» **YOUR OBJECTIVE**
If a line in the data has the string "assets", please show it.

» **DATA TO PROCESS**
+ + + + +

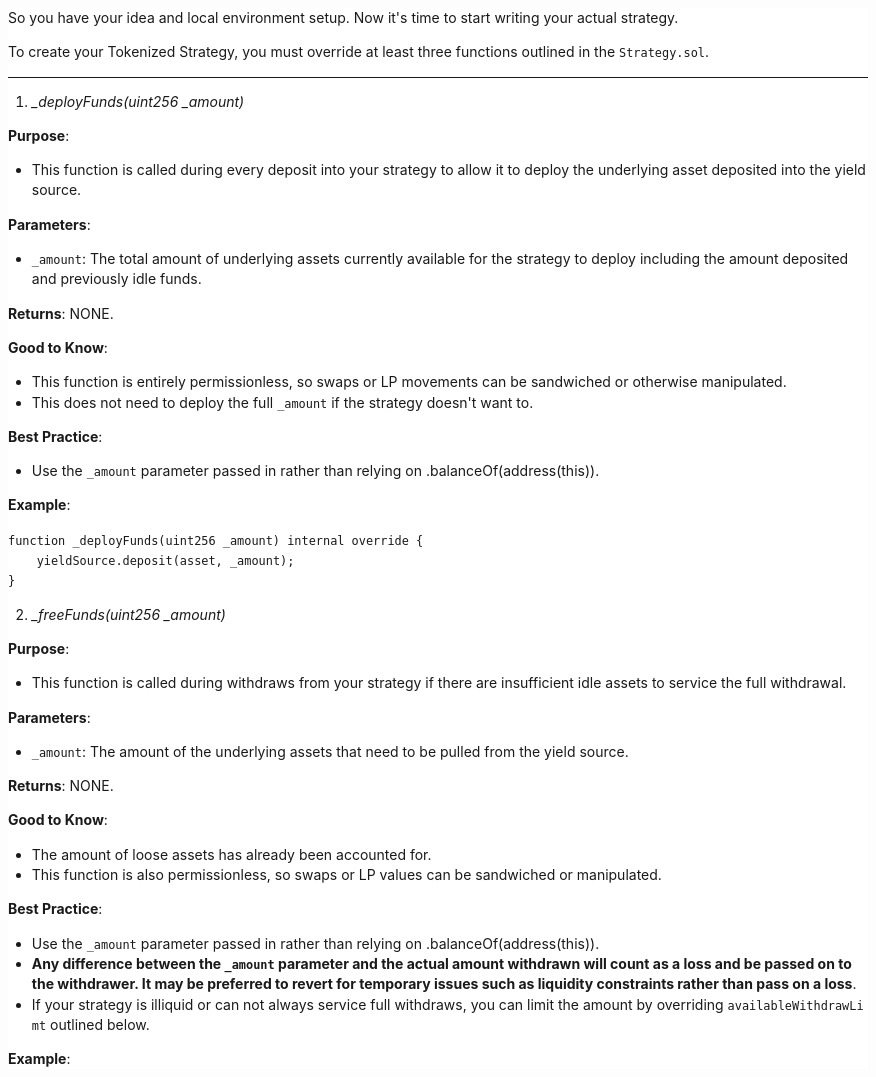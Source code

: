 So you have your idea and local environment setup. Now it's time to start writing your actual strategy. 

To create your Tokenized Strategy, you must override at least three functions outlined in the `Strategy.sol`. 

___

1. *_deployFunds(uint256 _amount)*

**Purpose**: 
- This function is called during every deposit into your strategy to allow it to deploy the underlying asset deposited into the yield source. 

**Parameters**: 
- `_amount`: The total amount of underlying assets currently available for the strategy to deploy including the amount deposited and previously idle funds.

**Returns**: NONE.

**Good to Know**: 
- This function is entirely permissionless, so swaps or LP movements can be sandwiched or otherwise manipulated.
- This does not need to deploy the full `_amount` if the strategy doesn't want to.

**Best Practice**: 
- Use the `_amount` parameter passed in rather than relying on .balanceOf(address(this)).

**Example**:
    
    function _deployFunds(uint256 _amount) internal override {
        yieldSource.deposit(asset, _amount);
    }
        
2. *_freeFunds(uint256 _amount)*

**Purpose**: 
- This function is called during withdraws from your strategy if there are insufficient idle assets to service the full withdrawal.

**Parameters**: 
- `_amount`: The amount of the underlying assets that need to be pulled from the yield source.

**Returns**: NONE.

**Good to Know**: 
- The amount of loose assets has already been accounted for. 
- This function is also permissionless, so swaps or LP values can be sandwiched or manipulated.

**Best Practice**: 
- Use the `_amount` parameter passed in rather than relying on .balanceOf(address(this)).
- **Any difference between the `_amount` parameter and the actual amount withdrawn will count as a loss and be passed on to the withdrawer. It may be preferred to revert for temporary issues such as liquidity constraints rather than pass on a loss**.
- If your strategy is illiquid or can not always service full withdraws, you can limit the amount by overriding `availableWithdrawLimt` outlined below.

**Example**:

+ + + + +

» **PROBLEM SOLUTION**
- `_amount`: The total amount of underlying assets currently available for the strategy to deploy including the amount deposited and previously idle funds.
- This function is called during withdraws from your strategy if there are insufficient idle assets to service the full withdrawal.
- `_amount`: The amount of the underlying assets that need to be pulled from the yield source.
- The amount of loose assets has already been accounted for. 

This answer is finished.